• Available data

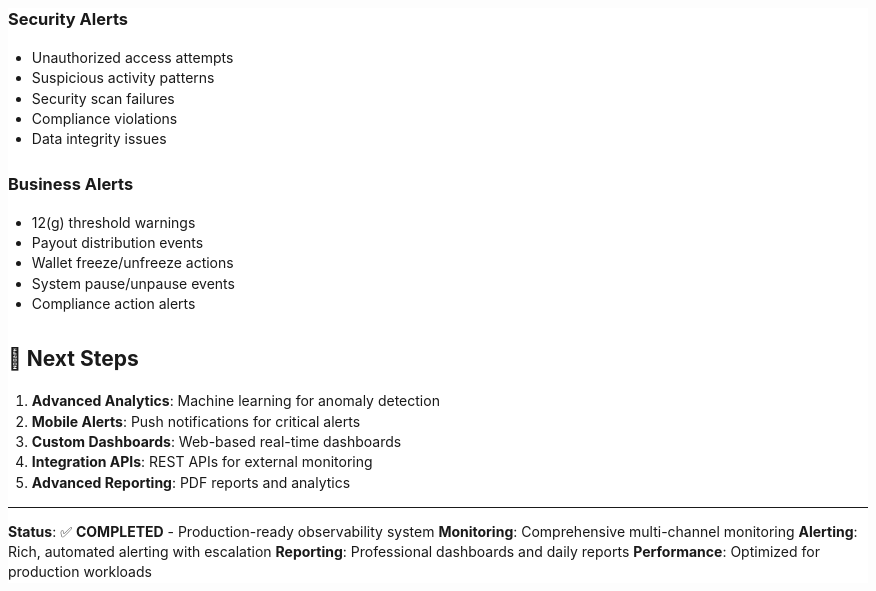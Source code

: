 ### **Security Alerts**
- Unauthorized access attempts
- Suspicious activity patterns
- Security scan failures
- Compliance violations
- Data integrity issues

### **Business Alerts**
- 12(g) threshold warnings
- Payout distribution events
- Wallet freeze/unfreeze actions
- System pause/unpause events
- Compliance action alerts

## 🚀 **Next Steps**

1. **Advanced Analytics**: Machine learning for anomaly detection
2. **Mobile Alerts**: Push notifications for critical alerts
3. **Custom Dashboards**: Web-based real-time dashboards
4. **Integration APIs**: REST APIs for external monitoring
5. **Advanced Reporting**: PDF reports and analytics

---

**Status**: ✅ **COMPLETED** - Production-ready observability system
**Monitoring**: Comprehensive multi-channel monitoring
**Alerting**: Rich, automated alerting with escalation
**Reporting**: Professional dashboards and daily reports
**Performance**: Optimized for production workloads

• What the task requires
Report every line in the data above in which the word "Security" appears.

• Solution to this problem
: ### **Security Alerts**
- Security scan failures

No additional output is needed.